Estamos a caminho de um "Big One" econômico?

(Fonte da imagem: The Atlantic)
Parece que um dos cenários mais temidos em relação à economia chinesa começa a se desenhar: diante da ausência de estímulos por parte do governo após a queda de 11% na semana passada, a bolsa de Xangai despencou 8,5%. Foi o maior tombo desde 2007, quando a crise econômica que eclodiria no ano seguinte já estava tomando forma. Os índices das bolsas de valores em todo o mundo também reagiram - ou estão reagindo - negativamente e o preço do barril de petróleo caminha para valores próximos a março de 2009, na esteira do crash de 2008.

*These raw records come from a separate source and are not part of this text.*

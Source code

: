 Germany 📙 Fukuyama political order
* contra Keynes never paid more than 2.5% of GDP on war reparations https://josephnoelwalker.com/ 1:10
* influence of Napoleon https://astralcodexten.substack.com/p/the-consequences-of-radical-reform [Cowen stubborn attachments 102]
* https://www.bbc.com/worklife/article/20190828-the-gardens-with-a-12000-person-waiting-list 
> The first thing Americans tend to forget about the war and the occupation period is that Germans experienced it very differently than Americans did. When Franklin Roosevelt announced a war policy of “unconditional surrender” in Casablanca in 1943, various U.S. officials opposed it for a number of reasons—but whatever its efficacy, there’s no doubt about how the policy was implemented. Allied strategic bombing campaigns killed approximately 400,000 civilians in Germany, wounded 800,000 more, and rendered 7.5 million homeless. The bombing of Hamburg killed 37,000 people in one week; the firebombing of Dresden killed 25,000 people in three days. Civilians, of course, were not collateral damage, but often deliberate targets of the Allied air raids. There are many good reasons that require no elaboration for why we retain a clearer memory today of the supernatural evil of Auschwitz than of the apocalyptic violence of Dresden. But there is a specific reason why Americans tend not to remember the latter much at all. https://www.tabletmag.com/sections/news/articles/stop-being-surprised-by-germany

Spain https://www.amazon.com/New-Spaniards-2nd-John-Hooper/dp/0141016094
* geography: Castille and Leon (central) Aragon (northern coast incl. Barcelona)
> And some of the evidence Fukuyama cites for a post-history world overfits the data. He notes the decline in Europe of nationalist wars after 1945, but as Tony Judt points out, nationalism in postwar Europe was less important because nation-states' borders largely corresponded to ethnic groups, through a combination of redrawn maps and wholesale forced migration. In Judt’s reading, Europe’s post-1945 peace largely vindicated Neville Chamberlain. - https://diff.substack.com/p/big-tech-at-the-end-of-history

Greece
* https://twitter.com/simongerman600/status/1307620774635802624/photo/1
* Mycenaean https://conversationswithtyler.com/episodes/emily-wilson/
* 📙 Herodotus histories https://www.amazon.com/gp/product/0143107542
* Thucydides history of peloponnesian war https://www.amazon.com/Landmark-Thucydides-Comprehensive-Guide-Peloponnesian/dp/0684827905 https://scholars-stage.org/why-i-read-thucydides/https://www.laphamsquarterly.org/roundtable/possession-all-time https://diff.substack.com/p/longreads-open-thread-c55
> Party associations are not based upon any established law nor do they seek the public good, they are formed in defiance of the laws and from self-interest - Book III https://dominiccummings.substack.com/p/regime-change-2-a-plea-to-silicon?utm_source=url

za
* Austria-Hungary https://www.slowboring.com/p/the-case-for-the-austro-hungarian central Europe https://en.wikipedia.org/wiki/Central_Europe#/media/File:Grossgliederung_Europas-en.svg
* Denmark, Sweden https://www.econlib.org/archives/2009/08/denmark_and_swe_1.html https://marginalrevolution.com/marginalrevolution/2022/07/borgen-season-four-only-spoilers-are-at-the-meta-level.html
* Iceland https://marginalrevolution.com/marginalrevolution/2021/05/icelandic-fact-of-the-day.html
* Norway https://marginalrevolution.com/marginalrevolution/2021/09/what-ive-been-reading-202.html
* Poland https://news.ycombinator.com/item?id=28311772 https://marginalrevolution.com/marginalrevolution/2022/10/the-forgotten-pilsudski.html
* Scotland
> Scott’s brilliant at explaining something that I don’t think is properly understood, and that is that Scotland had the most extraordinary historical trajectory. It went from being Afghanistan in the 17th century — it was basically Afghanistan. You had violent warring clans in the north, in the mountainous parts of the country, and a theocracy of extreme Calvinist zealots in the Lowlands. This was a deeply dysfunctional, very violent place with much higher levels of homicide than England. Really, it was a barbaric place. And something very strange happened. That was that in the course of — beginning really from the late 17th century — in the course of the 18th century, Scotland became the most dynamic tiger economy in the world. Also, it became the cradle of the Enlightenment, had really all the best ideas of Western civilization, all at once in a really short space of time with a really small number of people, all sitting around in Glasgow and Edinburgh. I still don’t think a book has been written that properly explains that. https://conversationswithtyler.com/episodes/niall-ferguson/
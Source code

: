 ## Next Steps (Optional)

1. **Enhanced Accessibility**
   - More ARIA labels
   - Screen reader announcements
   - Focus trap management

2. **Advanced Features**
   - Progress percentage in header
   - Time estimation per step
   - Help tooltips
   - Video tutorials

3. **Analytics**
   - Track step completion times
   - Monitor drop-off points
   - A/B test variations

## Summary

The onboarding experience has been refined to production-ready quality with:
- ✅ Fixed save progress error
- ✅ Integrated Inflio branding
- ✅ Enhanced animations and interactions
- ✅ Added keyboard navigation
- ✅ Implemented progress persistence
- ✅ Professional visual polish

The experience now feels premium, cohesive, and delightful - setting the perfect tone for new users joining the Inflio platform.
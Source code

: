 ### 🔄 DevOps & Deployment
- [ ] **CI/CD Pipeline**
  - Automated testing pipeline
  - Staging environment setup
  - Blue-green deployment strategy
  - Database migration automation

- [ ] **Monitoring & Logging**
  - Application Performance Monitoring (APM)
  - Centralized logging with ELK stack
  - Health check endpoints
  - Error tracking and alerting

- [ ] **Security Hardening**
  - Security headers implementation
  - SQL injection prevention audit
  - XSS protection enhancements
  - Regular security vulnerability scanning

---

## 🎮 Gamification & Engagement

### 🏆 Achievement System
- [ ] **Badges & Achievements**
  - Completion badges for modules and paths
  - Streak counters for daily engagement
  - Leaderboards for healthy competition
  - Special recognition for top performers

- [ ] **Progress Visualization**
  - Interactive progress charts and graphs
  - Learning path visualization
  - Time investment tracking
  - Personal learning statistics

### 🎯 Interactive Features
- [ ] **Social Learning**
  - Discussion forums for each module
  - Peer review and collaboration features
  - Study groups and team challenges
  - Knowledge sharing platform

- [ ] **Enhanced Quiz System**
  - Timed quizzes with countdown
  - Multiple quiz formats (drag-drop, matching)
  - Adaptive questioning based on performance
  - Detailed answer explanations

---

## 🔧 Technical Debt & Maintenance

Não é nenhum alarmismo, como muito bem abordado no artigo de Arthur Rizzi, se preocupar com a possibilidade de que a crise no gigante asiático seja pior em relação a 2008, ou, em um cenário ainda mais devastador, ela se torne um Big One, superando os estragos causados pela quebra de 1929. Também não é a primeira vez que falo sobre os efeitos de um tombo da China para a economia brasileira, dado que é a segunda maior economia do mundo é nosso maior parceiro comercial. Isso sem falar no risco de nossa tentativa de recuperar a credibilidade com os investidores (por meio do ajuste fiscal) dar com os burros n'água. 

No momento em que escrevo este post, o Ibovespa está em queda de 5% e o dólar está em R$3,56. Neste último caso, há um duplo problema: por um lado, pressiona a inflação (que está em 9,5%) por meio das altas de produtos que tenham insumos importados (ah, e não é só a viagem internacional dos ditos "coxinhas" para a Flórida, mas também o pão de cada dia que o trabalhador come no café da manhã, dado que o trigo para a produção é importado); por outro, também pressiona a inflação através da redução da oferta ao mercado interno, uma vez que é mais vantajoso exportar.

Estamos no começo de uma semana que pode ser histórica para a economia mundial. Resta saber - e torcer - que não seja algo tão assustador como eu imagino e muitos por aqui também.

UPDATE (24/08 - 23:00): O Ibovespa fechou com baixa de 3,03%, e o dólar, a R$3,55. Como já é terça-feira nos mercados asiáticos, a bolsa de Xangai já voltou a cair.